Abstract
Del lavoro di Fukuyama, Bonanate discute innanzitutto la struttura: le sue argomentazioni sono tutt’altro che nuove, e comunque quelle che sono annunciate nel sottotitolo – state-building, ordine mondiale e futuro – nel libro quasi quasi non compaiono. L’aspetto centrale che Fukuyama propone e non discute è il nesso sviluppo (economico)/democrazia; invece, il tema che non propone e in realtà discute davvero è il nesso democrazia/pace. Tuttavia, il punto che emerge è l’assoluta indifferenza per la democrazia del singolo «debole» stato in questione: sembra che l’unica cosa importante sia l’ordine internazionale; che poi sia democratico oppure no, non importa. A giudizio di Bonanate, interrogarsi sull’esportazione della democrazia è giusto, ma non lo si può fare seguendo una logica commerciale, come se si trattasse di jeans; va riconosciuto, d’altra parte, che in materia nessuno è finora riuscito ad avanzare proposte risolutive. Infine, egli osserva che Fukuyama non parla mai di pace: ma non è essa una condizione della democrazia? Si delinea, ancora una volta, l’immagine di un sistema internazionale nel quale soltanto la sicurezza (dal terrorismo) ha valore e nel quale deve quindi espandersi la democrazia American style. C’è da dubitare che questa sia una buona rappresentazione del mondo attuale.

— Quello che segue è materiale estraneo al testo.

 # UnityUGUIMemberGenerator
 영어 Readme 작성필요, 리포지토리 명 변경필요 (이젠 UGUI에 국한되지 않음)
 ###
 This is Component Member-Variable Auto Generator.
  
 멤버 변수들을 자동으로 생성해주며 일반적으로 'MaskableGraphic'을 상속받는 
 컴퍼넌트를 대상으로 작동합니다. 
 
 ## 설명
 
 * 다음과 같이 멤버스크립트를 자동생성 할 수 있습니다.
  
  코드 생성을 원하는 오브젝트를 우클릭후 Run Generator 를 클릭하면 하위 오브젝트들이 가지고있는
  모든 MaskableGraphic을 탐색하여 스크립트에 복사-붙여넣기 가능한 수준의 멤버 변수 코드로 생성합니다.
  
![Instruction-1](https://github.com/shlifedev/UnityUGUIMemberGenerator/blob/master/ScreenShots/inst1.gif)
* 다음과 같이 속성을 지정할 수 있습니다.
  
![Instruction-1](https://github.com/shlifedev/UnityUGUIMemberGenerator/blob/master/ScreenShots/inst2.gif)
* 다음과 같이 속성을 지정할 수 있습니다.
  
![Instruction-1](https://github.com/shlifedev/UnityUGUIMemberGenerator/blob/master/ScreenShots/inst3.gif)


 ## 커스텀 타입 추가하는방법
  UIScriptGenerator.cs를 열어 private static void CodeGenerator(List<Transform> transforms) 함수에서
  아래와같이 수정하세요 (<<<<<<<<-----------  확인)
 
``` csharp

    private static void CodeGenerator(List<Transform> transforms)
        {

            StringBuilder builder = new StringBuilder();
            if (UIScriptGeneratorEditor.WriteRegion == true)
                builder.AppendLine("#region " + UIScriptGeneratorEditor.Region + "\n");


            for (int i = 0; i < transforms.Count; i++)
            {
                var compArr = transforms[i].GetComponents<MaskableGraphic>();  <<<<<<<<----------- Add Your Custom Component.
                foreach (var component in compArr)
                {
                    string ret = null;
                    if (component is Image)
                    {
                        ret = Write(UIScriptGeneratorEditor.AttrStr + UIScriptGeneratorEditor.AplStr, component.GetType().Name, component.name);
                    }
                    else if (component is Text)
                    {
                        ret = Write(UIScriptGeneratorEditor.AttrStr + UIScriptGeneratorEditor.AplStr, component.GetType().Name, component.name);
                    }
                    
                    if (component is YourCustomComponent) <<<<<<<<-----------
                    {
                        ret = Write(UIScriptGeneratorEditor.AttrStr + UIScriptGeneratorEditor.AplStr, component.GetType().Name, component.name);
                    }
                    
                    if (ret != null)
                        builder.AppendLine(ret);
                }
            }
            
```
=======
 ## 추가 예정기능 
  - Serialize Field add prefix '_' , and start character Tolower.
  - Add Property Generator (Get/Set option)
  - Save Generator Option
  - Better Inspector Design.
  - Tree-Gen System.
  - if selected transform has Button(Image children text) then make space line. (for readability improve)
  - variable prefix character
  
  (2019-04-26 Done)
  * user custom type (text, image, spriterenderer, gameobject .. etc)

Bonanate begins by questioning the structure of Fukuyama’s book. The issues discussed are anything but new and the ones announced in the title (State-building, Governance and World Order) hardly ever appear. The central topic that Fukuyama mentions but fails to discuss is the (economic) development-democracy nexus; a topic that he fails to mention in advance but actually addresses is the democracy-peace nexus. The main point that emerges is his absolute indifference for the democracy of the single ‘weak’ state in question: it seems that the only important thing is international order – whether democratic or not is of no matter. In Bonanate’s view it is right to question the exportation of democracy, but it is impossible to do this according to a commercial logic, as if we were talking about denim jeans! It has to be acknowledged, however, that no one has yet come up with proposals to solve the problem. Finally, Bonanate points out that Fukuyama never speaks about peace: but isn’t peace a condition of democracy? Yet again a picture of a system is painted in which only security (from terrorism) is of any value and in which American-style democracy consequently has to expand. It is doubtful whether this is a good representation of the world today.